MAP, MLE & the EM algorithm

Two routes to point estimates—maximum likelihood and maximum a posteriori—and expectation–maximization for latent-variable models.

The full posterior $p(\theta\mid x)$ carries all the uncertainty about a parameter $\theta$ , but often we just want one concrete answer: a set of weights, a single 3D density, a set of pose parameters. Collapsing the whole distribution into one $\theta$ is point estimation, and the two criteria below cover most of practice.

Intuition

Picture the posterior as a landscape over parameter space whose height is how credible a parameter is. A point estimate asks “where is the highest peak?” Maximum likelihood reads off the landscape shaped by the data alone; maximum a posteriori first reweights that landscape by the prior—raising some regions, lowering others—before locating the peak. Both return the peak (the mode), not the landscape’s center of mass (the posterior mean); when the landscape is skewed, those two diverge.
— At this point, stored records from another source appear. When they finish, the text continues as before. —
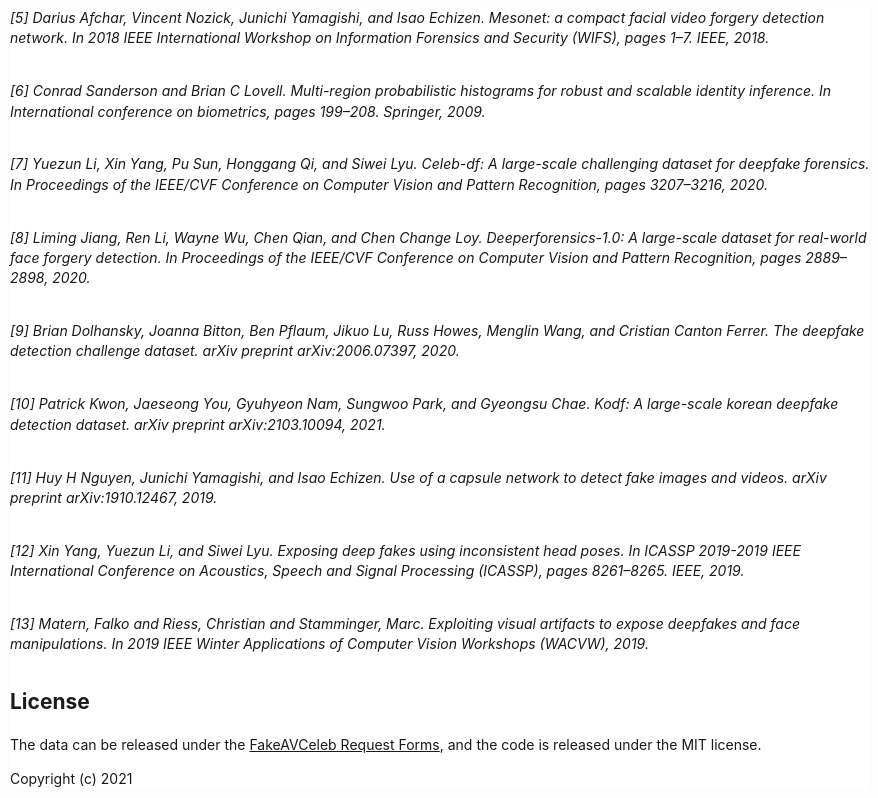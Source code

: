 ###### [5] Darius Afchar, Vincent Nozick, Junichi Yamagishi, and Isao Echizen. Mesonet: a compact facial video forgery detection network. In 2018 IEEE International Workshop on Information Forensics and Security (WIFS), pages 1–7. IEEE, 2018.
###### [6] Conrad Sanderson and Brian C Lovell. Multi-region probabilistic histograms for robust and scalable identity inference. In International conference on biometrics, pages 199–208. Springer, 2009.
###### [7] Yuezun Li, Xin Yang, Pu Sun, Honggang Qi, and Siwei Lyu. Celeb-df: A large-scale challenging dataset for deepfake forensics. In Proceedings of the IEEE/CVF Conference on Computer Vision and Pattern Recognition, pages 3207–3216, 2020.
###### [8] Liming Jiang, Ren Li, Wayne Wu, Chen Qian, and Chen Change Loy. Deeperforensics-1.0: A large-scale dataset for real-world face forgery detection. In Proceedings of the IEEE/CVF Conference on Computer Vision and Pattern Recognition, pages 2889–2898, 2020.
###### [9] Brian Dolhansky, Joanna Bitton, Ben Pflaum, Jikuo Lu, Russ Howes, Menglin Wang, and Cristian Canton Ferrer. The deepfake detection challenge dataset. arXiv preprint arXiv:2006.07397, 2020.
###### [10] Patrick Kwon, Jaeseong You, Gyuhyeon Nam, Sungwoo Park, and Gyeongsu Chae. Kodf: A large-scale korean deepfake detection dataset. arXiv preprint arXiv:2103.10094, 2021.
###### [11] Huy H Nguyen, Junichi Yamagishi, and Isao Echizen. Use of a capsule network to detect fake images and videos. arXiv preprint arXiv:1910.12467, 2019.
###### [12] Xin Yang, Yuezun Li, and Siwei Lyu. Exposing deep fakes using inconsistent head poses. In ICASSP 2019-2019 IEEE International Conference on Acoustics, Speech and Signal Processing (ICASSP), pages 8261–8265. IEEE, 2019.
###### [13] Matern, Falko and Riess, Christian and Stamminger, Marc. Exploiting visual artifacts to expose deepfakes and face manipulations. In 2019 IEEE Winter Applications of Computer Vision Workshops (WACVW), 2019.
## License
The data can be released under the [FakeAVCeleb Request Forms](https://docs.google.com/forms/u/1/d/e/1FAIpQLSfPDd3oV0auqmmWEgCSaTEQ6CGpFeB-ozQJ35x-B_0Xjd93bw/viewform), and the code is released under the MIT license.

Copyright (c) 2021
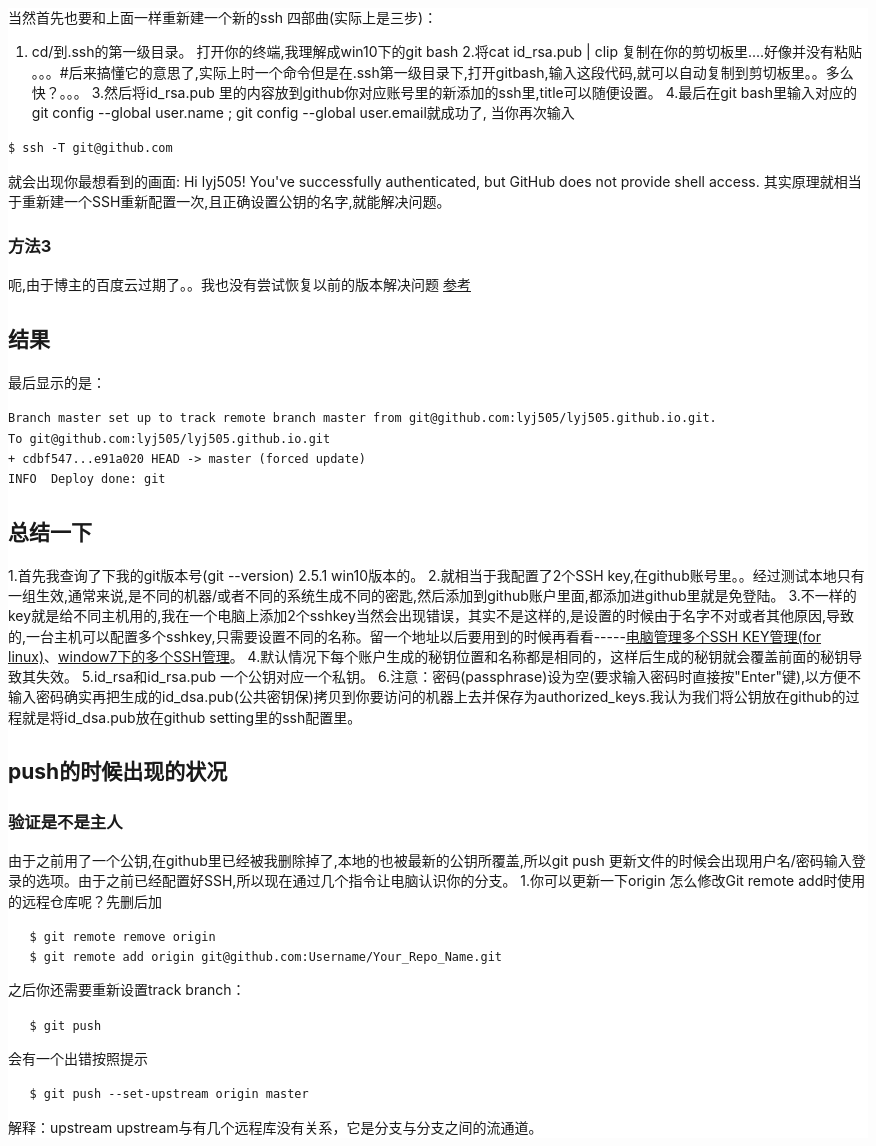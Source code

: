 当然首先也要和上面一样重新建一个新的ssh
四部曲(实际上是三步)：
1. cd/到.ssh的第一级目录。 打开你的终端,我理解成win10下的git bash
2.将cat id_rsa.pub | clip 复制在你的剪切板里....好像并没有粘贴 。。。#后来搞懂它的意思了,实际上时一个命令但是在.ssh第一级目录下,打开gitbash,输入这段代码,就可以自动复制到剪切板里。。多么快？。。。
3.然后将id_rsa.pub 里的内容放到github你对应账号里的新添加的ssh里,title可以随便设置。
4.最后在git bash里输入对应的git config --global user.name ; git config --global user.email就成功了,
当你再次输入
  ```
  $ ssh -T git@github.com
  ```
  就会出现你最想看到的画面:
  Hi lyj505! You've successfully authenticated, but GitHub does not provide shell access.
  其实原理就相当于重新建一个SSH重新配置一次,且正确设置公钥的名字,就能解决问题。

### 方法3
  呃,由于博主的百度云过期了。。我也没有尝试恢复以前的版本解决问题
  [参考](http://www.cognize.me/2015/08/22/msysgiterror/#)

## 结果

最后显示的是：
 ```
Branch master set up to track remote branch master from git@github.com:lyj505/lyj505.github.io.git.
To git@github.com:lyj505/lyj505.github.io.git
 + cdbf547...e91a020 HEAD -> master (forced update)
INFO  Deploy done: git

 ```

## 总结一下
 1.首先我查询了下我的git版本号(git --version) 2.5.1 win10版本的。
 2.就相当于我配置了2个SSH key,在github账号里。。经过测试本地只有一组生效,通常来说,是不同的机器/或者不同的系统生成不同的密匙,然后添加到github账户里面,都添加进github里就是免登陆。
 3.不一样的key就是给不同主机用的,我在一个电脑上添加2个sshkey当然会出现错误，其实不是这样的,是设置的时候由于名字不对或者其他原因,导致的,一台主机可以配置多个sshkey,只需要设置不同的名称。留一个地址以后要用到的时候再看看-----[电脑管理多个SSH KEY管理(for linux)](http://yijiebuyi.com/blog/f18d38eb7cfee860c117d629fdb16faf.html)、[window7下的多个SSH管理](http://www.cnblogs.com/fanyong/p/3962455.html)。
 4.默认情况下每个账户生成的秘钥位置和名称都是相同的，这样后生成的秘钥就会覆盖前面的秘钥导致其失效。
 5.id_rsa和id_rsa.pub 一个公钥对应一个私钥。
 6.注意：密码(passphrase)设为空(要求输入密码时直接按"Enter"键),以方便不输入密码确实再把生成的id_dsa.pub(公共密钥保)拷贝到你要访问的机器上去并保存为authorized_keys.我认为我们将公钥放在github的过程就是将id_dsa.pub放在github setting里的ssh配置里。

## push的时候出现的状况

### 验证是不是主人
由于之前用了一个公钥,在github里已经被我删除掉了,本地的也被最新的公钥所覆盖,所以git push 更新文件的时候会出现用户名/密码输入登录的选项。由于之前已经配置好SSH,所以现在通过几个指令让电脑认识你的分支。
1.你可以更新一下origin
怎么修改Git remote add时使用的远程仓库呢？先删后加
```
   $ git remote remove origin
   $ git remote add origin git@github.com:Username/Your_Repo_Name.git
```
之后你还需要重新设置track branch：
```
   $ git push
```
会有一个出错按照提示
```
   $ git push --set-upstream origin master
```
解释：upstream
upstream与有几个远程库没有关系，它是分支与分支之间的流通道。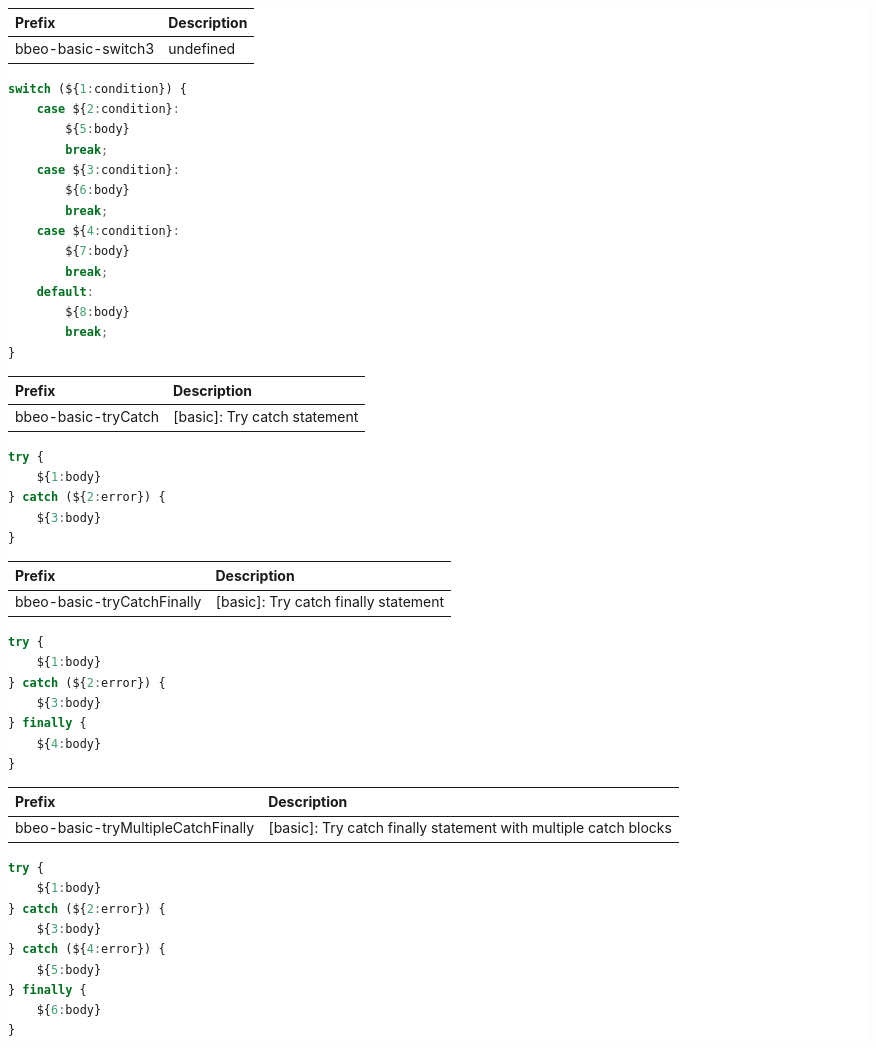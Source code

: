 | Prefix | Description |
|  :-- | :--  |
| bbeo-basic-switch3 | undefined |

```js
switch (${1:condition}) {
    case ${2:condition}:
        ${5:body}
        break;
    case ${3:condition}:
        ${6:body}
        break;
    case ${4:condition}:
        ${7:body}
        break;
    default:
        ${8:body}
        break;
}
```
        
| Prefix | Description |
|  :-- | :--  |
| bbeo-basic-tryCatch | [basic]: Try catch statement |

```js
try {
    ${1:body}
} catch (${2:error}) {
    ${3:body}
}
```
        
| Prefix | Description |
|  :-- | :--  |
| bbeo-basic-tryCatchFinally | [basic]: Try catch finally statement |

```js
try {
    ${1:body}
} catch (${2:error}) {
    ${3:body}
} finally {
    ${4:body}
}
```
        
| Prefix | Description |
|  :-- | :--  |
| bbeo-basic-tryMultipleCatchFinally | [basic]: Try catch finally statement with multiple catch blocks |

```js
try {
    ${1:body}
} catch (${2:error}) {
    ${3:body}
} catch (${4:error}) {
    ${5:body}
} finally {
    ${6:body}
}
```
        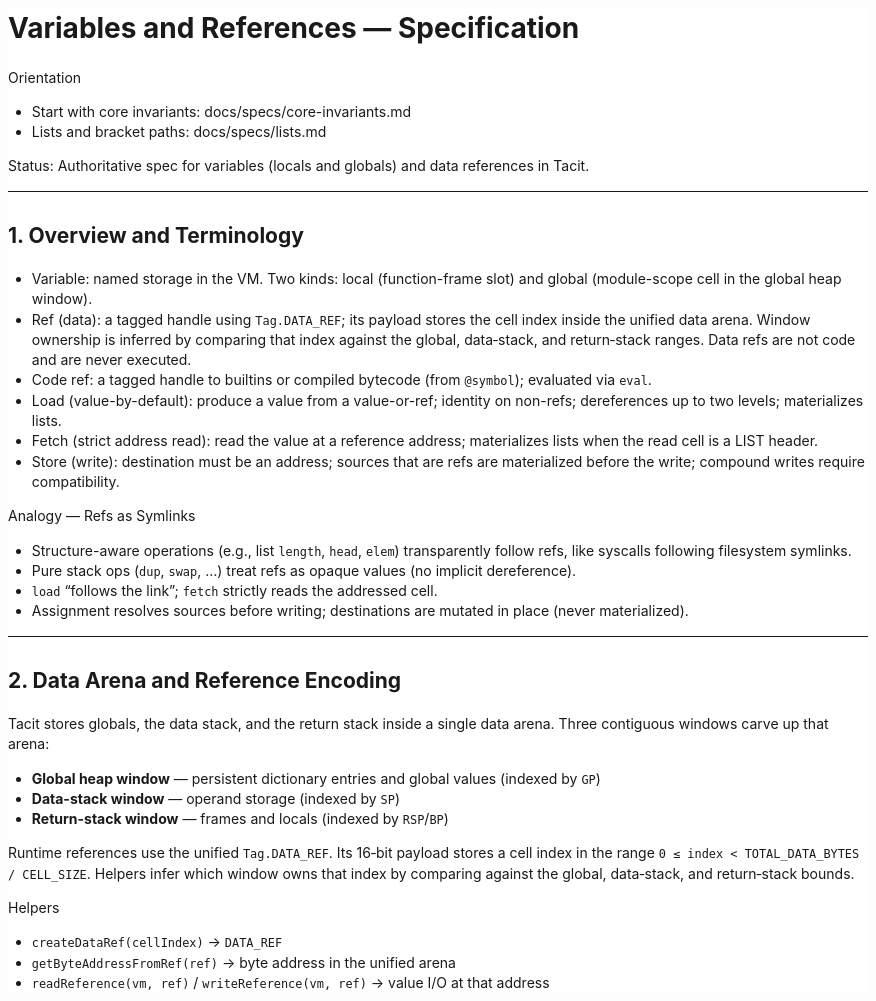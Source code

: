 # Variables and References — Specification

Orientation

- Start with core invariants: docs/specs/core-invariants.md
- Lists and bracket paths: docs/specs/lists.md

Status: Authoritative spec for variables (locals and globals) and data references in Tacit.

---

## 1. Overview and Terminology

- Variable: named storage in the VM. Two kinds: local (function-frame slot) and global (module-scope cell in the global heap window).
- Ref (data): a tagged handle using `Tag.DATA_REF`; its payload stores the cell index inside the unified data arena. Window ownership is inferred by comparing that index against the global, data‑stack, and return‑stack ranges. Data refs are not code and are never executed.
- Code ref: a tagged handle to builtins or compiled bytecode (from `@symbol`); evaluated via `eval`.
- Load (value-by-default): produce a value from a value-or-ref; identity on non-refs; dereferences up to two levels; materializes lists.
- Fetch (strict address read): read the value at a reference address; materializes lists when the read cell is a LIST header.
- Store (write): destination must be an address; sources that are refs are materialized before the write; compound writes require compatibility.

Analogy — Refs as Symlinks

- Structure-aware operations (e.g., list `length`, `head`, `elem`) transparently follow refs, like syscalls following filesystem symlinks.
- Pure stack ops (`dup`, `swap`, …) treat refs as opaque values (no implicit dereference).
- `load` “follows the link”; `fetch` strictly reads the addressed cell.
- Assignment resolves sources before writing; destinations are mutated in place (never materialized).

---

## 2. Data Arena and Reference Encoding

Tacit stores globals, the data stack, and the return stack inside a single data arena. Three contiguous windows carve up that arena:

- **Global heap window** — persistent dictionary entries and global values (indexed by `GP`)
- **Data-stack window** — operand storage (indexed by `SP`)
- **Return-stack window** — frames and locals (indexed by `RSP`/`BP`)

Runtime references use the unified `Tag.DATA_REF`. Its 16‑bit payload stores a cell index in the range `0 ≤ index < TOTAL_DATA_BYTES / CELL_SIZE`. Helpers infer which window owns that index by comparing against the global, data‑stack, and return‑stack bounds.

Helpers

- `createDataRef(cellIndex)` → `DATA_REF`
- `getByteAddressFromRef(ref)` → byte address in the unified arena
- `readReference(vm, ref)` / `writeReference(vm, ref)` → value I/O at that address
Maximum likelihood estimation (MLE) takes the parameters that make the observed data most probable:

\hat\theta_{\text{MLE}}=\arg\max_{\theta}\;p(x\mid\theta).

Here $p(x\mid\theta)$ is the likelihood: read as a function of $\theta$ (with $x$ fixed at its observed value), it scores how probable this data is under that parameter. In practice one almost always maximizes the log-likelihood $\log p(x\mid\theta)$ , because for independent samples the joint likelihood is a product, and the log turns it into a sum $\sum_i \log p(x_i\mid\theta)$ —numerically stable against underflow and cleaner to differentiate. A familiar case: MLE for $n$ independent Gaussian samples gives $\hat\mu$ equal to the sample mean and $\hat\sigma^2$ equal to the sample variance (divided by $n$ ). Many textbook “natural estimators” are in fact the MLE of some model.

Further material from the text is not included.